Вглубь капустного поля гуськом вдоль грядок брели понурые солдатики. Последний, малорослый салага, словно беременная баба – живот, тащил охапку пустых мешков. Ни офицера, ни прапорщика при взводе.

Заговорить с дембелем, как бы невзначай, дескать, что да как. Да ты что ли не знаешь ничего? Так – переворот… Два десятка молодых лбов – уже сила. Повести их в центр Коломны, захватить райком (или горком – что у них там?) А если поддержит артучилище? Это уж тысяча курсачей, те же юнкера. А Коломна – райцентр. Целый район Подмосковья – против ГКЧП. Геополитика. Война? Бред...

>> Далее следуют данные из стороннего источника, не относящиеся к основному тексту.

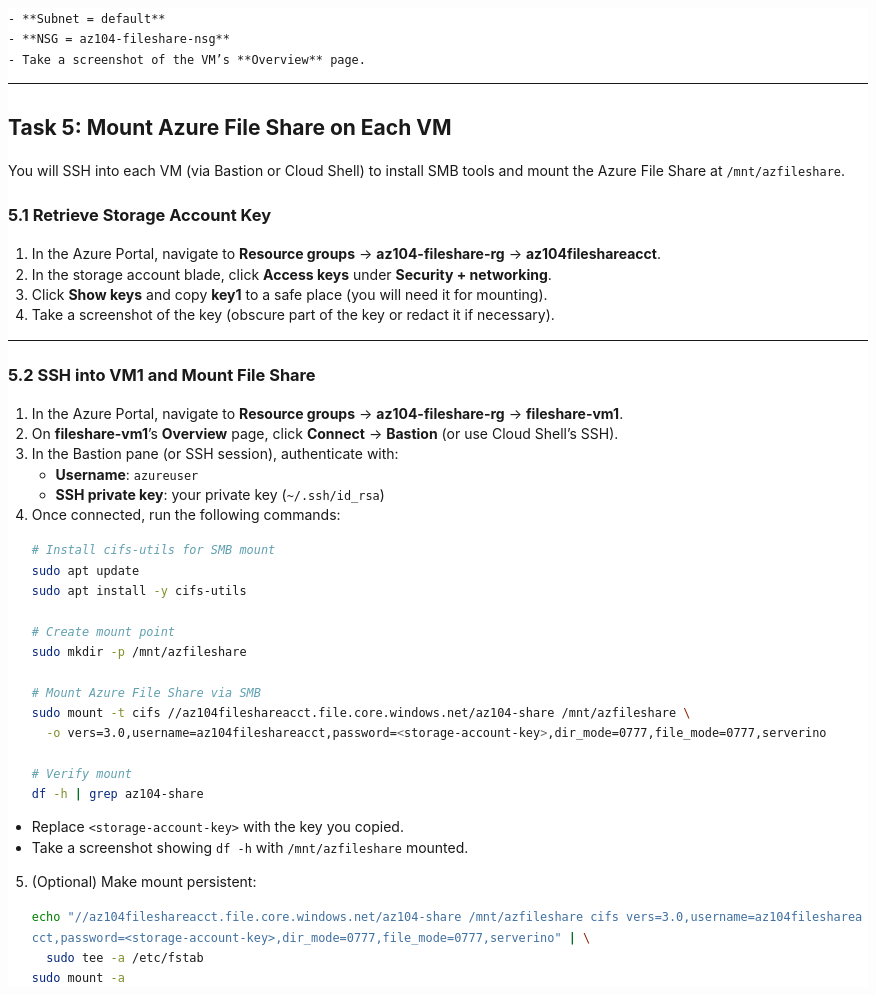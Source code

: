     - **Subnet = default**  
    - **NSG = az104-fileshare-nsg**  
    - Take a screenshot of the VM’s **Overview** page.

---

## Task 5: Mount Azure File Share on Each VM

You will SSH into each VM (via Bastion or Cloud Shell) to install SMB tools and mount the Azure File Share at `/mnt/azfileshare`.

### 5.1 Retrieve Storage Account Key

1. In the Azure Portal, navigate to **Resource groups** → **az104-fileshare-rg** → **az104fileshareacct**.  
2. In the storage account blade, click **Access keys** under **Security + networking**.  
3. Click **Show keys** and copy **key1** to a safe place (you will need it for mounting).  
4. Take a screenshot of the key (obscure part of the key or redact it if necessary).

---

### 5.2 SSH into VM1 and Mount File Share

1. In the Azure Portal, navigate to **Resource groups** → **az104-fileshare-rg** → **fileshare-vm1**.  
2. On **fileshare-vm1**’s **Overview** page, click **Connect** → **Bastion** (or use Cloud Shell’s SSH).  
3. In the Bastion pane (or SSH session), authenticate with:  
   - **Username**: `azureuser`  
   - **SSH private key**: your private key (`~/.ssh/id_rsa`)  
4. Once connected, run the following commands:  
   ```bash
   # Install cifs-utils for SMB mount
   sudo apt update
   sudo apt install -y cifs-utils

   # Create mount point
   sudo mkdir -p /mnt/azfileshare

   # Mount Azure File Share via SMB
   sudo mount -t cifs //az104fileshareacct.file.core.windows.net/az104-share /mnt/azfileshare \
     -o vers=3.0,username=az104fileshareacct,password=<storage-account-key>,dir_mode=0777,file_mode=0777,serverino

   # Verify mount
   df -h | grep az104-share
   ```

* Replace `<storage-account-key>` with the key you copied.
* Take a screenshot showing `df -h` with `/mnt/azfileshare` mounted.

5. (Optional) Make mount persistent:

   ```bash
   echo "//az104fileshareacct.file.core.windows.net/az104-share /mnt/azfileshare cifs vers=3.0,username=az104fileshareacct,password=<storage-account-key>,dir_mode=0777,file_mode=0777,serverino" | \
     sudo tee -a /etc/fstab
   sudo mount -a
   ```
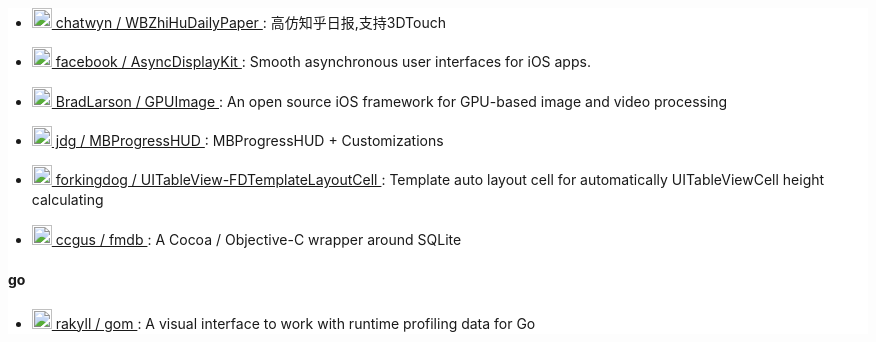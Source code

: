 * <img src='https://avatars0.githubusercontent.com/u/12781400?v=3&s=40' height='20' width='20'>[
      chatwyn
      /
      WBZhiHuDailyPaper
](https://github.com/chatwyn/WBZhiHuDailyPaper): 
       高仿知乎日报,支持3DTouch
    
* <img src='https://avatars1.githubusercontent.com/u/565251?v=3&s=40' height='20' width='20'>[
      facebook
      /
      AsyncDisplayKit
](https://github.com/facebook/AsyncDisplayKit): 
      Smooth asynchronous user interfaces for iOS apps.
    
* <img src='https://avatars2.githubusercontent.com/u/954279?v=3&s=40' height='20' width='20'>[
      BradLarson
      /
      GPUImage
](https://github.com/BradLarson/GPUImage): 
      An open source iOS framework for GPU-based image and video processing
    
* <img src='https://avatars3.githubusercontent.com/u/91322?v=3&s=40' height='20' width='20'>[
      jdg
      /
      MBProgressHUD
](https://github.com/jdg/MBProgressHUD): 
      MBProgressHUD + Customizations
    
* <img src='https://avatars1.githubusercontent.com/u/2410234?v=3&s=40' height='20' width='20'>[
      forkingdog
      /
      UITableView-FDTemplateLayoutCell
](https://github.com/forkingdog/UITableView-FDTemplateLayoutCell): 
      Template auto layout cell for automatically UITableViewCell height calculating
    
* <img src='https://avatars0.githubusercontent.com/u/60178?v=3&s=40' height='20' width='20'>[
      ccgus
      /
      fmdb
](https://github.com/ccgus/fmdb): 
      A Cocoa / Objective-C wrapper around SQLite
    

#### go
* <img src='https://avatars0.githubusercontent.com/u/108380?v=3&s=40' height='20' width='20'>[
      rakyll
      /
      gom
](https://github.com/rakyll/gom): 
      A visual interface to work with runtime profiling data for Go
    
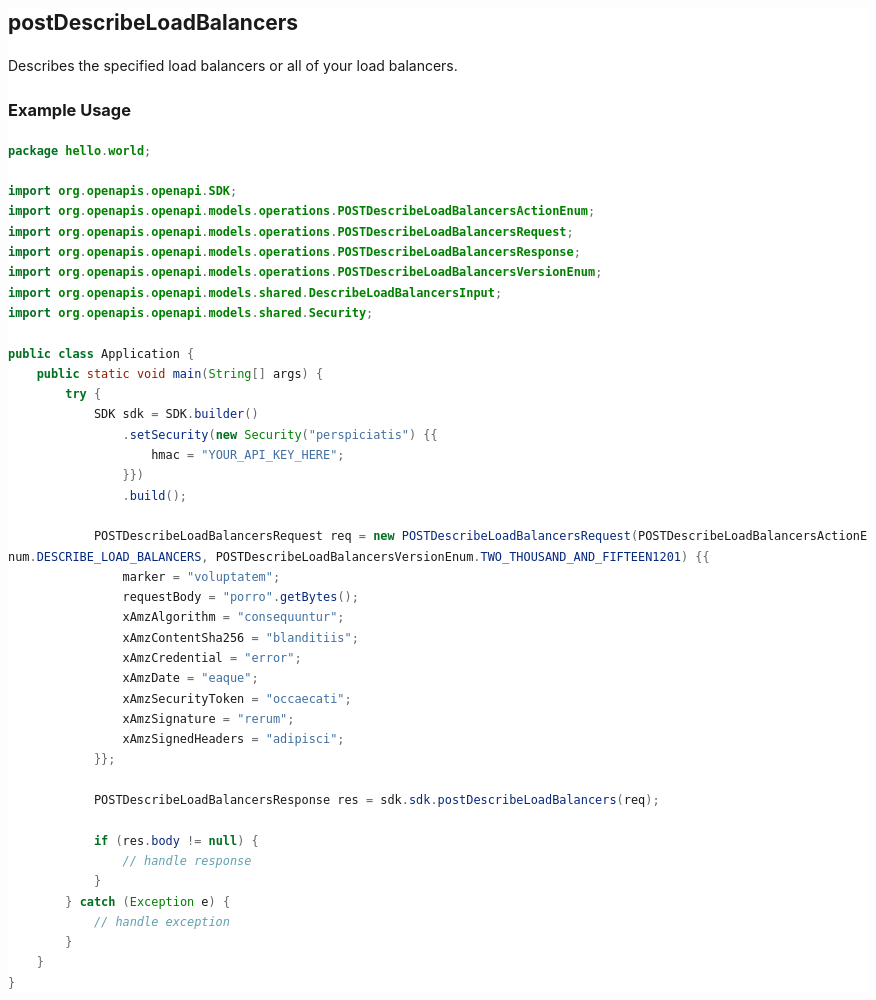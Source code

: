 ## postDescribeLoadBalancers

Describes the specified load balancers or all of your load balancers.

### Example Usage

```java
package hello.world;

import org.openapis.openapi.SDK;
import org.openapis.openapi.models.operations.POSTDescribeLoadBalancersActionEnum;
import org.openapis.openapi.models.operations.POSTDescribeLoadBalancersRequest;
import org.openapis.openapi.models.operations.POSTDescribeLoadBalancersResponse;
import org.openapis.openapi.models.operations.POSTDescribeLoadBalancersVersionEnum;
import org.openapis.openapi.models.shared.DescribeLoadBalancersInput;
import org.openapis.openapi.models.shared.Security;

public class Application {
    public static void main(String[] args) {
        try {
            SDK sdk = SDK.builder()
                .setSecurity(new Security("perspiciatis") {{
                    hmac = "YOUR_API_KEY_HERE";
                }})
                .build();

            POSTDescribeLoadBalancersRequest req = new POSTDescribeLoadBalancersRequest(POSTDescribeLoadBalancersActionEnum.DESCRIBE_LOAD_BALANCERS, POSTDescribeLoadBalancersVersionEnum.TWO_THOUSAND_AND_FIFTEEN1201) {{
                marker = "voluptatem";
                requestBody = "porro".getBytes();
                xAmzAlgorithm = "consequuntur";
                xAmzContentSha256 = "blanditiis";
                xAmzCredential = "error";
                xAmzDate = "eaque";
                xAmzSecurityToken = "occaecati";
                xAmzSignature = "rerum";
                xAmzSignedHeaders = "adipisci";
            }};            

            POSTDescribeLoadBalancersResponse res = sdk.sdk.postDescribeLoadBalancers(req);

            if (res.body != null) {
                // handle response
            }
        } catch (Exception e) {
            // handle exception
        }
    }
}
```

На мосту через Москва-реку при хибарке с лебедкой мирно покуривали на скамеечке старики-понтонщики. Один – длинноносый, сухопарый; другой – недомерок в кепарике. Из черного рупора на столбе разливалась по-над речкою путчистская радио-трель.

…Эти проблемы требуют дополнительного обсуждения на сессии Верховного совета СССР, а затем и на Съезде народных депутатов страны. Иначе союзный договор не сможет в полной мере выразить заявленную на мартовском референдуме волю советского народа сохранить Союз ССР – великую державу…

– А чё? Теперь вешать надо. – Сухопарый, как складной метр, вдруг разложился во весь рост, зло отщелкнув окурок в воду. – Да перекладину-то в центре города поставить. Чтоб неповадно было апосля.

…Вы прослушали заявление председателя Верховного совета Анатолия Лукьянова…

«Горбачеву – со студенчества дружбан… – поежился Ось. – Предательство – оно в генах сидит или зараза вроде СПИДа?» Вот и индульгенция «чрезвычайщикам». Через пару-тройку дней соберут съезд нардепов. Те против спикера и пикнуть не посмеют. Какая хочешь путчистская блевотина будет – закон… Ай да Лукьянов! Ай да сукин сын!

А этот-то тут что?

Ражий рыбарь высиживал на понтоне неподвижный колокольчик над стяжнем.

– Ну и как она, рыбка-то?

– Да ни фера, грю.

– А ты что, ничего не знаешь?

– А чё?

– Так переворот же в стране! Горбачева свергли. Какой-то, вроде, чрезвычайный комитет у власти…

Доночник точно не слышал Ося. Из рупора у понтонщиков теперь умиротворенно струилась только классика российских композиторов. Сине-зеленая Москва-река, как и тысячи лет, скатывалась споро в Оку-реку.


– Что ж ты, – нажимал Ось, – и не слышал ничего?

– Да вон, грю, понтонщики, вроде, анекдоты травят…

– Так и будешь сидеть?

– А чё?

«Что ли правы путчисты? – точно от чумного, загрохотал Ось к берегу по щербатым доскам моста. – Опять выползет на площадь кучка героев?» И мокрого места от них не останется? Потому как не поддержит народ? А народ-то – кто? Мальчишки-солдаты на барщине? Вешатель-понтонщик? Или вот этот…, которому всё – один фуй? Кого ж ты защищать снарядился? От кого? Зачем?